Moreover, the boundary between BI and analytical research is an artificial one. People don’t sit cleanly on one side or the other, but exist along a spectrum (should a PM, for example, use a self-serve tool or a SQL-based one?). Similarly, analytical assets aren’t just dashboards or research reports; they’re tables, drag-and-drop visualizations, narrative documents, decks, complex dashboards, Python forecasts, interactive apps, and novel and uncategorizable combinations of all of the above.

By defining BI as just self-serve, we shortcut what it could be, no matter how good that self-serve is. A better, more universal BI tool would combine both ad hoc and self-serve workflows, making it easy to hop between different modes of consumption. Deep analysis could be promoted to a dashboard; self-serve tools could unfurl into technical IDEs. This pressure value for complex questions also keeps us from overextending self-serve tools, allowing us to keep them as disciplined libraries for important metrics, rather than unruly tangles of key models and one-off ones.

Even more importantly, marrying BI with the tools used by analysts brings everyone together in a single place. A lot of today’s analytical work isn’t actually that collaborative: People uncover something interesting in their BI tool, and ask the data team about it when they can’t self-serve an answer. Analysts squirrel their work away in technical tools, and results are ejected from those tools back into the business. Non-analysts motivate the analytical process, but aren’t part of it directly.
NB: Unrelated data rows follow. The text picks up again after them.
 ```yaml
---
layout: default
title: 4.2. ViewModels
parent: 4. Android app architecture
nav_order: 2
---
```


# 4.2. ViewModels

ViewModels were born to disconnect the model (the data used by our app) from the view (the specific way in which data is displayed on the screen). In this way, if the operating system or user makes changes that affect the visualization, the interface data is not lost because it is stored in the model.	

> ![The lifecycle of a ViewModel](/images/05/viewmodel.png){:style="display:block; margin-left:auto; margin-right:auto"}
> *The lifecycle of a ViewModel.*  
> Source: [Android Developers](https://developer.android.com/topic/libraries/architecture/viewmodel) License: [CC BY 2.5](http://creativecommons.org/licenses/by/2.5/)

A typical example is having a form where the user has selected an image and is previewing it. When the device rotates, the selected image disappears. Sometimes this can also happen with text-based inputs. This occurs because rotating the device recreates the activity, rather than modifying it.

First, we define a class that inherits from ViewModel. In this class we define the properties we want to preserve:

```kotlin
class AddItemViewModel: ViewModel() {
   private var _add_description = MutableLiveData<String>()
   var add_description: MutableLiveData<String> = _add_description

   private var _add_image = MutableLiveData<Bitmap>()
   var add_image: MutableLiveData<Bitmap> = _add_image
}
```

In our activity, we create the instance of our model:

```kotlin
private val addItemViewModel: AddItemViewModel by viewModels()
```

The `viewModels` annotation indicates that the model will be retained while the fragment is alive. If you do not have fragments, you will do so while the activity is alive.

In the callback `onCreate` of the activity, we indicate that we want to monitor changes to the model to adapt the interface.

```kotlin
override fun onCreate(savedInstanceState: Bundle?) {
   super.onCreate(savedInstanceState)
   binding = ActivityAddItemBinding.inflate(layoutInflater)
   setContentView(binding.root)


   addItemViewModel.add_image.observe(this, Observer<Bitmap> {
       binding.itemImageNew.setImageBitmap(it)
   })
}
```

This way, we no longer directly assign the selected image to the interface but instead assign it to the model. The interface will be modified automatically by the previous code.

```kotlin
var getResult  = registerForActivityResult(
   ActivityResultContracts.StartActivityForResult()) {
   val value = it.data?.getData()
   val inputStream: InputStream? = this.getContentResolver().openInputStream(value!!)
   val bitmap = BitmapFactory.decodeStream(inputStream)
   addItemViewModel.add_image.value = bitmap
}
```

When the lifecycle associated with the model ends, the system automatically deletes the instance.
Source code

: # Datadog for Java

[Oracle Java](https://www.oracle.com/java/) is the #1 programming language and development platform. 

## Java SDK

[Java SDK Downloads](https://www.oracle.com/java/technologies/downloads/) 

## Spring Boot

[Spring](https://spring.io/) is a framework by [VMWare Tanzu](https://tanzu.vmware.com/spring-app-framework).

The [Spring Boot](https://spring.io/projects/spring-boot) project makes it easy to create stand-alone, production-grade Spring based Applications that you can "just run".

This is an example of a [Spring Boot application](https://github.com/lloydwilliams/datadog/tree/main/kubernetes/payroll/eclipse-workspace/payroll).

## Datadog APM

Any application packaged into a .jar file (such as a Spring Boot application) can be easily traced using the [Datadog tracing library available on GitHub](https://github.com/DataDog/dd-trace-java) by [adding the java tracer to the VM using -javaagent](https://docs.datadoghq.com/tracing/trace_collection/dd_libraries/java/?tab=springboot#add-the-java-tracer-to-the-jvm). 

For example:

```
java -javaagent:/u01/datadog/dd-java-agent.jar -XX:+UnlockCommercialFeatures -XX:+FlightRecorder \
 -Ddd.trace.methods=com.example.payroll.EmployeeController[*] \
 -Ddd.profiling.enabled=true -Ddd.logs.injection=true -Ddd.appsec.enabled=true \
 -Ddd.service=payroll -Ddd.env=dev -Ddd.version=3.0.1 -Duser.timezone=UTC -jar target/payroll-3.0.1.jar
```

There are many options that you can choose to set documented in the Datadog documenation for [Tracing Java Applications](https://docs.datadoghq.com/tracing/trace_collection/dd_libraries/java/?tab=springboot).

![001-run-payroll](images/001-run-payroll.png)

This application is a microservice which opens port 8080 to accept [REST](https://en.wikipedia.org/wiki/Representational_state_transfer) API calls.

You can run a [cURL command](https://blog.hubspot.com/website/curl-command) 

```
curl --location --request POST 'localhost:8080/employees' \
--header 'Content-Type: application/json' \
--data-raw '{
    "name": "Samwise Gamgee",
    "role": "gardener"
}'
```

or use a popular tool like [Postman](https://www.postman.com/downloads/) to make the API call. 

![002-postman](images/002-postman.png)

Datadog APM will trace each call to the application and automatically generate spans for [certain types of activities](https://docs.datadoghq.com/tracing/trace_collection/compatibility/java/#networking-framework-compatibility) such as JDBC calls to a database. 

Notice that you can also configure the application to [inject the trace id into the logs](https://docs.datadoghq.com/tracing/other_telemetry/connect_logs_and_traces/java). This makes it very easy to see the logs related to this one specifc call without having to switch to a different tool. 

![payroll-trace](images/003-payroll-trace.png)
Gathering everyone in one place fixes this experience. It tightens collaborative loops, not only between analysts and non-analysts, but also among non-analysts. This cross-side collaboration—to borrow from Kevin Kwok’s excellent discussion of how Figma enables the same thing in design—helps companies finally escape the analysis-as-a-service model by making data larger than just data teams.

BI is dead, long live BI

The professional software referees at Gartner evaluate BI tools across a number of “critical capability areas,” including connectivity, data preparation, cataloging, reporting, and visualization. Just as we no longer ask what kind of hardware is required to run our CRM software, this battery of features represents an outdated notion of BI.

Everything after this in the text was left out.